Cassie Owens: ‘To Make An Unprecedented Cultural Change Is Not Light Work’
Program Date: Jan. 9, 2024

News coverage of crime in America is often influenced by historical narratives that have portrayed communities of color as threatening and dangerous, two veteran journalists said.

“While we as journalists often think of our work as neutral, the evidence is showing that the impacts on the communities and on the people in the stories are not actually neutral,” said Cassie Owens, news voices program manager at Free Press.

Owens, a longtime Philadelphia journalist who advises reporters on how to better serve Black communities, addressed reporters with Associated Press national correspondent Gary Fields at the Crime Coverage Summit hosted by the Radio Television Digital News Association and the National Press Foundation.

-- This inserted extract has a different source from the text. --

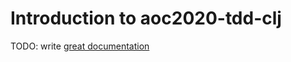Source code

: # Introduction to aoc2020-tdd-clj

TODO: write [great documentation](http://jacobian.org/writing/what-to-write/)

The disproportionate portrayal of communities of color, Owens said, dates to slavery when early news reports of slave revolts characterized Black people as “dangerous, brutish, unsafe, violent.”

“And if we’re talking about where, at least on this soil, some of the crime coverage was born, we have to tell that story,” Owens said. “And we also have to tell that story thinking about what those narratives do over time.”

Fields, an award-winning criminal justice reporter, urged journalists to go beyond initial police narratives and report the stories from the communities where they emerge.

Gary Fields and Cassie Owens, Photo by: BP Miller/Chorus Photography

“When I started this, we took police reports and statements from lawyers and from prosecutors as the gospel,” Fields said. “If you went and looked at the arrest book and somebody had been booked, you just assume, ‘Yeah, well, they got the right person, they must be guilty.’ We took it as the gospel because we didn’t think anybody had ulterior motives and we weren’t asking the next question…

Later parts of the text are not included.